Federal prosecutors have charged 75 people who they said belonged to a multimillion drug trafficking ring that controlled the streets in Puerto Rico with barricades and control barriers, and fed rival gang members to their pet caimans.
U.S. Attorney Rosa Emilia Rodriguez announced on Feb. 27 that 75 members of Las FARC had been charged with possession with intent to distribute, and distribution of, controlled substances from 2006.
The gang, which operated in the capital San Juan, brought in controlled substances, mainly cocaine, which they distributed to the continental United States.
According to the Department of Justice, the gang’s leaders would routinely authorize sellers to provide free “samples” of narcotics to promote the sales of specific drugs—including crack, heroin, cocaine, marihuana, Oxycodone (commonly known as Percocet) and Alprazolam (commonly known as Xanax).
The drugs were distributed in housing projects and within 1,000 feet of schools and playgrounds.
Las FARC, translated as “The Revolutionary Armed Forces of Cantera,” was a violent gang that aimed to “maintain control of all the drug trafficking activities with the in Santurce area by the use of force, threats, violence, and intimidation,” according to Justice Department Statement.
They would often “abduct” and assault rival drug traffickers as well as members of their own drug trafficking organization.
“We learned that they would throw their victims, and the bodies of those they had murdered, to their caiman,” U.S. Attorney Rosa Emilia Rodriguez told reporters at a press conference, reported NPR.
“They had [the caimans] as a domestic animal in their homes,” Rodriguez said, adding that the investigation by federal agents was called “Operation Crocodile.”
Caimans are small alligator-like reptiles found in South America. There are six species, most of which grow to a maximum of about 7 feet in length. The largest species, the black caiman can reach 16 feet in length.
According to prosecutor Alberto Lopez, the group is linked to more than a dozen killings, although he didn’t say how many of these were fed to the caimans.
Streets Controlled With Barricades
According to the Justice Department, the gang protected its territory with barriers and barricades of large water tanks, access control barriers, and steel gate poles. “These barriers would stop the entry of law enforcement agents and/or members of rival gangs,” said the statement.

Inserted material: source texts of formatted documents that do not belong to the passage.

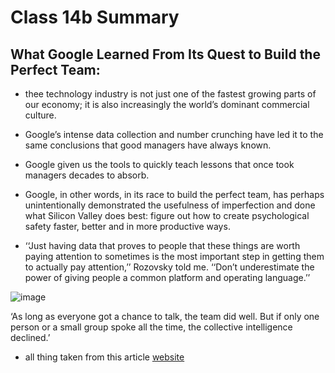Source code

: # Class 14b Summary

## What Google Learned From Its Quest to Build the Perfect Team:

* thee technology industry is not just one of the fastest growing parts of our economy; it is also increasingly the world’s dominant commercial culture.

* Google’s intense data collection and number crunching have led it to the same conclusions that good managers have always known.

* Google given us the tools to quickly teach lessons that once took managers decades to absorb.

* Google, in other words, in its race to build the perfect team, has perhaps unintentionally demonstrated the usefulness of imperfection and done what Silicon Valley does best: figure out how to create psychological safety faster, better and in more productive ways.

* ‘‘Just having data that proves to people that these things are worth paying attention to sometimes is the most important step in getting them to actually pay attention,’’ Rozovsky told me. ‘‘Don’t underestimate the power of giving people a common platform and operating language.’’ 

![image](https://static01.nyt.com/images/2016/02/28/magazine/28mag-teams3/28mag-teams3-superJumbo.jpg?quality=90&auto=webp)

‘As long as everyone got a chance to talk, the team did well. But if only one person or a small group spoke all the time, the collective intelligence declined.’



* all thing taken from this article [website](https://www.nytimes.com/2016/02/28/magazine/what-google-learned-from-its-quest-to-build-the-perfect-team.html)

The organization ran like a business, said prosecutors, providing free “samples” to create demand among local addicts.
DEA Caribbean Division Special Agent in Charge A.J. Collazo stated, “This organization was responsible for placing crack, heroin, and marijuana in the hands of lives who later suffered addiction, death, and other situations, none of them positive for them, their families, nor society.”
According to ABC, the organization had amassed nearly $76 million, which according to the prosecutors was spent on real estate properties, nightclubs, motor vehicles, vessels, hotel accommodations, and private parties.
All the defendants are facing a narcotics forfeiture allegation of $75,949,040 and four other properties listed in the indictment.
“The laundering of illegal drug profits is as important and essential to drug traffickers as the very distribution of their illegal drugs,” said Collazo. “Without these ill-gotten gains, the traffickers cannot finance their organizations.”
The gang’s influence reached far beyond the housing projects where they distributed drugs, however.
“A lot of the [cocaine] that was coming in from South America was ending up in the continental United States,” said Rodriguez.
Rodriguez stopped short of saying that the indictments were a fatal wound for Las FARC but said it “represents a significant blow.”
All defendants face a minimum of 10 years in prison, she said.
Twenty-seven defendants are also charged with possession of firearms in furtherance of a drug trafficking crime.